## What you have to do:
With the pictures set aside, write out all of the data exactly as it stands.

————

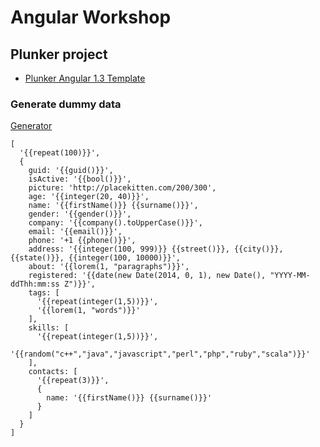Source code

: # Angular Workshop

## Plunker project

* [Plunker Angular 1.3 Template](http://plnkr.co/edit/tpl:rfqcl9AHEoJZEEJxyNn2)


### Generate dummy data

[Generator](http://www.json-generator.com/)

	[
	  '{{repeat(100)}}',
	  {
	    guid: '{{guid()}}',
	    isActive: '{{bool()}}',
	    picture: 'http://placekitten.com/200/300',
	    age: '{{integer(20, 40)}}',
	    name: '{{firstName()}} {{surname()}}',
	    gender: '{{gender()}}',
	    company: '{{company().toUpperCase()}}',
	    email: '{{email()}}',
	    phone: '+1 {{phone()}}',
	    address: '{{integer(100, 999)}} {{street()}}, {{city()}}, {{state()}}, {{integer(100, 10000)}}',
	    about: '{{lorem(1, "paragraphs")}}',
	    registered: '{{date(new Date(2014, 0, 1), new Date(), "YYYY-MM-ddThh:mm:ss Z")}}',
	    tags: [
	      '{{repeat(integer(1,5))}}',
	      '{{lorem(1, "words")}}'
	    ],
	    skills: [
	      '{{repeat(integer(1,5))}}',
	      '{{random("c++","java","javascript","perl","php","ruby","scala")}}'
	    ],
	    contacts: [
	      '{{repeat(3)}}',
	      {
	        name: '{{firstName()}} {{surname()}}'
	      }
	    ]
	  }
	]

————

## Completed task:
Source code

: # Angular Workshop

## Plunker project

* [Plunker Angular 1.3 Template](http://plnkr.co/edit/tpl:rfqcl9AHEoJZEEJxyNn2)


### Generate dummy data

[Generator](http://www.json-generator.com/)

	[
	  '{{repeat(100)}}',
	  {
	    guid: '{{guid()}}',
	    isActive: '{{bool()}}',
	    picture: 'http://placekitten.com/200/300',
	    age: '{{integer(20, 40)}}',
	    name: '{{firstName()}} {{surname()}}',
	    gender: '{{gender()}}',
	    company: '{{company().toUpperCase()}}',
	    email: '{{email()}}',
	    phone: '+1 {{phone()}}',
	    address: '{{integer(100, 999)}} {{street()}}, {{city()}}, {{state()}}, {{integer(100, 10000)}}',
	    about: '{{lorem(1, "paragraphs")}}',
	    registered: '{{date(new Date(2014, 0, 1), new Date(), "YYYY-MM-ddThh:mm:ss Z")}}',
	    tags: [
	      '{{repeat(integer(1,5))}}',
	      '{{lorem(1, "words")}}'
	    ],
	    skills: [
	      '{{repeat(integer(1,5))}}',
	      '{{random("c++","java","javascript","perl","php","ruby","scala")}}'
	    ],
	    contacts: [
	      '{{repeat(3)}}',
	      {
	        name: '{{firstName()}} {{surname()}}'
	      }
	    ]
	  }
	]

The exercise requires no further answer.